SPECIFICATION Photographic Paper Processing This invention relates to a machine for, and a method of, processing photographic paper or film (hereinafter and in the claims for convenience simply called "paper") and it is an object of the present invention to provide a processing machine and method which, when compared with present processing machines and methods, has a substantially increased output for a given machine size while maintaining high print quality and at the same time reducing maintenance requirements and costs.

A number of chemical processes for the development of exposed photographic paper are in commercial use and while the following discussion of prior art is directed to the processing of photographic paper to produce colour prints it is to be clearly understood that the present invention is not so restricted and that the principle of this invention is applicable generally to the processing of photographic paper whatever chemical system is used.

Typically photographic paper (either in a single sheet or continuous roll form) is processed by immersing the exposed paper successively in developer and bleach-fix, followed by a washing and finally a drying stage. The physical conditions required in the wet stages of one widely used process are shown in the following Table: Solution Developer Bleach-fix Water Temperature 32.8+0.3 30-34 30-34 (CC) Time (Mins) 32 12 32 Solution Replenishment 0.323 0.323 6.5-10.8 Rate (l/m2) The continuous processing of photographic paper is currently carried out in three basic types of machine.

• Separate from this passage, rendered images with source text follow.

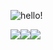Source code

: 

![hello!](https://user-images.githubusercontent.com/62843819/192885578-70e2e3fb-d50c-45aa-ae47-cb1487870fbf.png)


<div style="display: flex; flex-direction: row;" align=center >
  <a href="https://ziraserrano.netlify.app/" target="_blank">
    <img src="https://img.shields.io/badge/%E2%99%A1-%20%20portfolio-%23d2d8ff"/>
  </a>
  <a href="https://www.linkedin.com/zira-serrano" target="_blank">
    <img src="https://img.shields.io/badge/%E2%99%A1-%20linkedin-%23d2d8ff"/>
  </a>
  <a href="https://twitter.com/zira_serrano" target="_blank">
    <img src="https://img.shields.io/badge/%E2%99%A1-%20twitter-%23d2d8ff"/>
  </a>
</div>
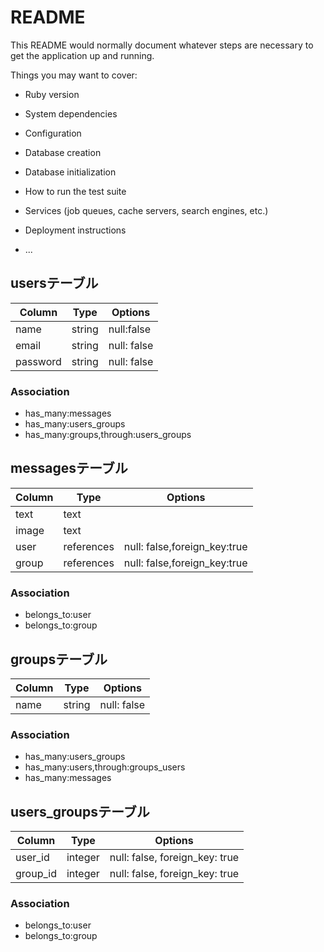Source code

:# README

This README would normally document whatever steps are necessary to get the
application up and running.

Things you may want to cover:

* Ruby version

* System dependencies

* Configuration

* Database creation

* Database initialization

* How to run the test suite

* Services (job queues, cache servers, search engines, etc.)

* Deployment instructions

* ...
## usersテーブル

|Column|Type|Options|
|------|----|-------|
|name|string|null:false|
|email|string|null: false|
|password|string|null: false|

### Association
- has_many:messages
- has_many:users_groups
- has_many:groups,through:users_groups

## messagesテーブル

|Column|Type|Options|
|------|----|-------|
|text|text||
|image|text||
|user|references|null: false,foreign_key:true|
|group|references|null: false,foreign_key:true|

### Association
- belongs_to:user
- belongs_to:group

## groupsテーブル

|Column|Type|Options|
|------|----|-------|
|name|string|null: false|

### Association
- has_many:users_groups
- has_many:users,through:groups_users
- has_many:messages

## users_groupsテーブル

|Column|Type|Options|
|------|----|-------|
|user_id|integer|null: false, foreign_key: true|
|group_id|integer|null: false, foreign_key: true|

### Association
- belongs_to:user
- belongs_to:group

1) Belt driven (see Fig. 1 of the drawings) The photographic paper is attached by clips or other means to continuous belts 20 which carry the paper over rollers 21 in and out of the processing tanks. The paper path in such a machine (generally suitable only for roll paper) is shown in Fig. 1, which also shows a typical tank configuration for a machine rated at a paper output of 1.75 metres/minute. The tank configuration is a developing section 22, a bleach-fix section 23 and a water wash section 24. The liquid level in the tanks 22 to 24 is indicated by arrow A.

2) Roller driven (see Fig. 2 of the drawings) In this case the photographic paper 25 is transported through the machine by a system of coupled staggered rollers 26 as illustrated. The configuration of a single processing tank is shown in Fig. 2. This type of machine is self threading and will take roll paper or single sheets.

3) Blanket driven (not illustrated) A variation of the roller system incorporates fabric blankets which support the paper on part of its path through the machine.

In general terms both the belt and roller driven machines occupy the same order of space for a given output speed. The belt driven machine can be driven faster and much higher output speeds achieved but only by increasing the number of tanks or the linear size of the machine.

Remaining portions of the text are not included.